> [WORK TO BE COMPLETED] Copy each line of the records that holds the string "estimated".

[Collected data]

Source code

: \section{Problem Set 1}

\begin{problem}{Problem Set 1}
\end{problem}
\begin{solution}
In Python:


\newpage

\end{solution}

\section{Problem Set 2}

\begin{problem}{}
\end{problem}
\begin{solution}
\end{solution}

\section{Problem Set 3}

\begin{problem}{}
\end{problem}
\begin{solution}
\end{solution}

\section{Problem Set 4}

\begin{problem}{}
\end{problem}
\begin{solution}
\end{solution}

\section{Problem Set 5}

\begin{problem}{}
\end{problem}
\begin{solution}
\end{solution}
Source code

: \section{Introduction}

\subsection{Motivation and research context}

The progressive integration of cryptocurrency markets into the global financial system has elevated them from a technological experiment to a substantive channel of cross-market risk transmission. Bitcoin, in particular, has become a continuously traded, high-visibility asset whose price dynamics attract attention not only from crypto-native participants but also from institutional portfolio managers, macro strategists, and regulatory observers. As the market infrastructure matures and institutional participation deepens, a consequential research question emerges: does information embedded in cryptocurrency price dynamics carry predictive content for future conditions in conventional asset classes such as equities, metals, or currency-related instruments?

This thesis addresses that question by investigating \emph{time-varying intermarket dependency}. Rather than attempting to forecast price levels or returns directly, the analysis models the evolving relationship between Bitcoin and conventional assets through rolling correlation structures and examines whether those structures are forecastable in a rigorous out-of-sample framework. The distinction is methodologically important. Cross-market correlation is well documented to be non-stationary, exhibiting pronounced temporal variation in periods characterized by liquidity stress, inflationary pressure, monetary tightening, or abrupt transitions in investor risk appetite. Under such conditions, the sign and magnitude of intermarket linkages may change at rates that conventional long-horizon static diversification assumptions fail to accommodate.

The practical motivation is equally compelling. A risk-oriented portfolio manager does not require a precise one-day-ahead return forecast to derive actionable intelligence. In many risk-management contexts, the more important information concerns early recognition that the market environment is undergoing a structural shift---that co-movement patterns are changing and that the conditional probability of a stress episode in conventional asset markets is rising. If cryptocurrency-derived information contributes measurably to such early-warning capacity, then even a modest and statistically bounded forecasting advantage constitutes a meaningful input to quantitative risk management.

==

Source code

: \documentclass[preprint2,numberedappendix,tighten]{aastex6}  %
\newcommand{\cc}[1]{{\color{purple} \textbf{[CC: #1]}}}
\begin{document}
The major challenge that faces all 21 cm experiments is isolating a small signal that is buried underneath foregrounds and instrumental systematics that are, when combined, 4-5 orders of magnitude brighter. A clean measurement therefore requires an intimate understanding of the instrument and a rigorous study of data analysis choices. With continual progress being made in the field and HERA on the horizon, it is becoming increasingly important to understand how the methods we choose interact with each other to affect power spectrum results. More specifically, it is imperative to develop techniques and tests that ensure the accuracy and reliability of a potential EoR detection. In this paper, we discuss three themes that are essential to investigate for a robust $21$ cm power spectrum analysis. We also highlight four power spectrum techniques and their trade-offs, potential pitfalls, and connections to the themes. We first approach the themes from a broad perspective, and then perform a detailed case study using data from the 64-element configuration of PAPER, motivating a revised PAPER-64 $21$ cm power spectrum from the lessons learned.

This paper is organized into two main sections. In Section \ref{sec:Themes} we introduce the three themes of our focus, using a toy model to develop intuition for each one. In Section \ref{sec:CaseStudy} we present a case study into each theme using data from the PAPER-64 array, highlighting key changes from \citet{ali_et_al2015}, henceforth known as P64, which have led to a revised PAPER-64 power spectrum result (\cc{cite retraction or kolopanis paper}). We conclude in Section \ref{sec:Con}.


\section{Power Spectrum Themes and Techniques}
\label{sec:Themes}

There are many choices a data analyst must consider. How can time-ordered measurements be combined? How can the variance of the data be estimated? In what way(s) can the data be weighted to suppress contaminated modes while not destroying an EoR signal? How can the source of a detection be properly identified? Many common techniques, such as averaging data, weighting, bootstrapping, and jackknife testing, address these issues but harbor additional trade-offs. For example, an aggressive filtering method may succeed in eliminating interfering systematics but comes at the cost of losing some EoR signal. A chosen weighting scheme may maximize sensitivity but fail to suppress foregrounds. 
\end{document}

==

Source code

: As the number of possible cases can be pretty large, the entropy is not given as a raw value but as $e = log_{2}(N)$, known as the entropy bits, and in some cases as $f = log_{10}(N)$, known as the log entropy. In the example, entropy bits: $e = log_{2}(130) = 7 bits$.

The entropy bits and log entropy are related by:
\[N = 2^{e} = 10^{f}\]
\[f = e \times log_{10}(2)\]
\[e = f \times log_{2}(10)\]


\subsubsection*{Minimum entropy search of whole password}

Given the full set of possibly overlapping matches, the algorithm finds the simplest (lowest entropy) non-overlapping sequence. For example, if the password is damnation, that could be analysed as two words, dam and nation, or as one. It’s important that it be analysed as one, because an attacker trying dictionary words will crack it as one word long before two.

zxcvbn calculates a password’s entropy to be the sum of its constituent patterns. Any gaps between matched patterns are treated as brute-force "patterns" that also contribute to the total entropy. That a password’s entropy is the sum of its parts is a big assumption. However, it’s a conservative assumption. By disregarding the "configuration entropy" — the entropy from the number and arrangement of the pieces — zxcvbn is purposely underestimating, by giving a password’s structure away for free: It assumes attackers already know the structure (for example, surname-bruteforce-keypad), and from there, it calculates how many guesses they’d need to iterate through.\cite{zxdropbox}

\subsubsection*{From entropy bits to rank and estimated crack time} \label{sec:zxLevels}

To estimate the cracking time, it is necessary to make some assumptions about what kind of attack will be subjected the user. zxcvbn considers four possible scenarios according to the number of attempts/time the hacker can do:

> [EXERCISE SOLUTION]
There are many choices a data analyst must consider. How can time-ordered measurements be combined? How can the variance of the data be estimated? In what way(s) can the data be weighted to suppress contaminated modes while not destroying an EoR signal? How can the source of a detection be properly identified? Many common techniques, such as averaging data, weighting, bootstrapping, and jackknife testing, address these issues but harbor additional trade-offs. For example, an aggressive filtering method may succeed in eliminating interfering systematics but comes at the cost of losing some EoR signal. A chosen weighting scheme may maximize sensitivity but fail to suppress foregrounds. 
\subsubsection*{From entropy bits to rank and estimated crack time} \label{sec:zxLevels}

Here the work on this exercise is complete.